YOUR OBJECTIVE: Exactly transcribe the line that holds "- Class 4: Introduction to R" and every remaining line of the records, up to and including the final one, with nothing else.

[[ SUPPLIED ENTRIES open ]]

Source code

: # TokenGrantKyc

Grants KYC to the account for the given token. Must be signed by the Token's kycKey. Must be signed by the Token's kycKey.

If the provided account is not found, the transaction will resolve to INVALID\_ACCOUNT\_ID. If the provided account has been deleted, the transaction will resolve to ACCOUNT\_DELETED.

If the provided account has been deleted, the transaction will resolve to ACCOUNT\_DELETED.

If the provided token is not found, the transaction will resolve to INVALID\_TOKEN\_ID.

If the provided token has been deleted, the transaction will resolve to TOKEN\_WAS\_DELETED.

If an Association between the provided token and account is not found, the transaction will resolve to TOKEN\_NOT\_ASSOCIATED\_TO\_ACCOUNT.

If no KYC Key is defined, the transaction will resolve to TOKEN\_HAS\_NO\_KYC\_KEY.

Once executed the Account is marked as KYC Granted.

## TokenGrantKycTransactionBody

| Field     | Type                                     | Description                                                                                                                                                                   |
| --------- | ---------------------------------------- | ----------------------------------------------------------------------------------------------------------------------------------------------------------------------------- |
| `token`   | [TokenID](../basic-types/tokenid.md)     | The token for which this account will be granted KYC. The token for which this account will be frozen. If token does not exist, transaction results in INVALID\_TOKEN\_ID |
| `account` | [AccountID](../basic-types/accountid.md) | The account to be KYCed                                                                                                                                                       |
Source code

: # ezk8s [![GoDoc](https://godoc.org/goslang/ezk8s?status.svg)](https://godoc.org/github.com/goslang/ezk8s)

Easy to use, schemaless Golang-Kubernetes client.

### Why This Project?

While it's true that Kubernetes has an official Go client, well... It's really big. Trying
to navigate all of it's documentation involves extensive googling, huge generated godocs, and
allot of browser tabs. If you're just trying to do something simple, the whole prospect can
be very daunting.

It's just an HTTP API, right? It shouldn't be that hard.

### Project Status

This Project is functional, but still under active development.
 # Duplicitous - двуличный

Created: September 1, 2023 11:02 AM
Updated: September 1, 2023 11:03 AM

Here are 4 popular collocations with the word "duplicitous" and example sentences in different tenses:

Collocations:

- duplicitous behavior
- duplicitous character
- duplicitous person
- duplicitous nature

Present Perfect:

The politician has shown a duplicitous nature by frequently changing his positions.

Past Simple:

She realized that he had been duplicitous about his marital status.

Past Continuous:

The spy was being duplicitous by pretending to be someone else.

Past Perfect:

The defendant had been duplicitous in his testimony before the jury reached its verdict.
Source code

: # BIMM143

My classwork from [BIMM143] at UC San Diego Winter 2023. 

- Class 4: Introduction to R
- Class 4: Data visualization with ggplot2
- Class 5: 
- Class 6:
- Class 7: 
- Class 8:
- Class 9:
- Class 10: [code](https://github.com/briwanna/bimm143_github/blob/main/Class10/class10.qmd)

[[ SUPPLIED ENTRIES closed ]]

OUTPUT FOR THIS TASK:
- Class 4: Introduction to R
- Class 4: Data visualization with ggplot2
- Class 5: 
- Class 6:
- Class 7: 
- Class 8:
- Class 9:
- Class 10: [code](https://github.com/briwanna/bimm143_github/blob/main/Class10/class10.qmd)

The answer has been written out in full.